亡くなった息子夫婦の妻の幻も出現し、村人たちは一目散に逃げて行ってしまいました。
結局、法師と明だけが屋敷に残ります。
2人は肩を並べて眠ることにしました。
しかし明はうなされ、法師は再び怪異に襲われます。
法師が仏像を取り出し念仏を唱えていると、声をかけてきた者がありました。
見るからに立派な身なりをした男は、法師の前にのっしと座ります。
そして名前を秋谷悪左衛門と名乗りました。
悪左衞門は悪魔でした。
しかし悪魔は人を呪うものではなく、むしろ人を避けるものでした。
それでもたまたま悪魔の姿を見てしまった人が、驚いて心身を病んでしまうのです。
悪左衞門は人のいないところを選び、眷属たちと屋敷に住み着いていました。
しかしそこへやってきたのが明です。
明はどんなに脅しても、強い決意で居座り続けました。
そしてこの夜は、夢の中で法師を毒殺するように仕向けたため、明はうなされていたのでした。
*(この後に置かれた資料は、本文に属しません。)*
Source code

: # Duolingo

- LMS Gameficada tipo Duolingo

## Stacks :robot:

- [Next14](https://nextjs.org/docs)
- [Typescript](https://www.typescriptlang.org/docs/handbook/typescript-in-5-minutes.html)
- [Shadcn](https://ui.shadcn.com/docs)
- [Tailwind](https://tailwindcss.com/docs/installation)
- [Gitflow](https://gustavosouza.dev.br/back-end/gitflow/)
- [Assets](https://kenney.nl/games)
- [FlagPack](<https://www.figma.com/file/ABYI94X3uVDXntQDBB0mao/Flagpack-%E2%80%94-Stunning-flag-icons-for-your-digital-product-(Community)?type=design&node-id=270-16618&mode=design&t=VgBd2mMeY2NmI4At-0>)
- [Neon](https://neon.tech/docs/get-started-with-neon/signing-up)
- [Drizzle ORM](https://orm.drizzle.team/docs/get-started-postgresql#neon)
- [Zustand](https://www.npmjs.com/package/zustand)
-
しかしそれにも失敗し、悪左衛門は屋敷を出ていくことに決めたのです。
そこに現れたのは絶世の美女でした。
呆気に取られる法師に、美女は明の幼馴染・菖蒲と名乗ります。
菖蒲は明が探し求めていることを知っていました。
また明の母の手毬唄も覚えています。
明を起こして唄を聴かせば、明が離れがたくなることもわかっていました。
そうすると明は、菖蒲と同じ悪魔になってしまうでしょう。
菖蒲はいつか天上界から、明の母の手毬唄が聴こえる日が来るだろうと予言します。
そして法師に怪我をした人々への見舞金を手渡すと、屋敷を去って行ったのでした。
泉鏡花「草迷宮」を読んだ読書感想
泉鏡花といえば、明治時代の幻想文学として知られています。
夢か現実か幻か。
この物語もまた読み進めるにつれ、彼岸と此岸の境界が曖昧になっていく感覚を味わえるでしょう。
はじまりは茶屋の姥や夫の宰八など、人々が語る怪奇譚です。
そこから主人公・小次郎法師は秋谷の屋敷へと導かれ、怪異の世界の深淵へと足を踏み入れていきます。
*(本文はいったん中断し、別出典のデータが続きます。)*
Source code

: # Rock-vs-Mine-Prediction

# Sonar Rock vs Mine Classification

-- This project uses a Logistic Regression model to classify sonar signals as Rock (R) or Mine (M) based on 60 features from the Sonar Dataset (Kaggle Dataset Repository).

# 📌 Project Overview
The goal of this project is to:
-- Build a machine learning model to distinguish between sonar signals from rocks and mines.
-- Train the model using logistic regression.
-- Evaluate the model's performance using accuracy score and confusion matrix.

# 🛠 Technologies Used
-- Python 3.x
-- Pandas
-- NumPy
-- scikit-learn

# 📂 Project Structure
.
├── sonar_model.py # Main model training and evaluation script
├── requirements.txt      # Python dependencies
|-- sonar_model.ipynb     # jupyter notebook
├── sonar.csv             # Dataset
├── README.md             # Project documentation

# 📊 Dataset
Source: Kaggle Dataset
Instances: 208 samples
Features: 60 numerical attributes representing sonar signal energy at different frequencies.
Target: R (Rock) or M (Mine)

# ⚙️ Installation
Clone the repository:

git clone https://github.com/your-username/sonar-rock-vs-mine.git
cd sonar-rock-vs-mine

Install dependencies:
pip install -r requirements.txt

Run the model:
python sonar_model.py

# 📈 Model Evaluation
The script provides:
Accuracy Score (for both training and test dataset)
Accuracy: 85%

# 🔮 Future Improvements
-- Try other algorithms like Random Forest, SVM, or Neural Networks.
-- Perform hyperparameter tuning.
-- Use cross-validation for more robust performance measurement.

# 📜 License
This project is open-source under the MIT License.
読者もまた、いつの間にか後戻りできない怪異の世界へと引き込まれていきます。
しかし泉鏡花の描き出す不可思議な現象の数々は、不気味でありながら同時に美しさも感じます。
特に嘉吉を気ちがいにした、団扇で顔を隠した謎の美女。
まるで浮世絵のような立ち姿が目に浮かぶようでした。
そして泉鏡花の作品の特徴といえば、「母性の追求」もその1つといわれます。
本作も子産石の伝承があり、母の手毬唄に恋焦がれる葉越明が登場します。
それが怪談文学でありながら、どこか悲哀を感じる理由でしょう。
これは現代におけるジャパニーズホラーにも通じるように思います。
また本作は、有名な江戸怪談『稲生物怪録』を下敷きとしています。
子産石の伝承も、実際に全国各地に存在しています。
民間伝承に興味がある方には、より楽しめる作品です。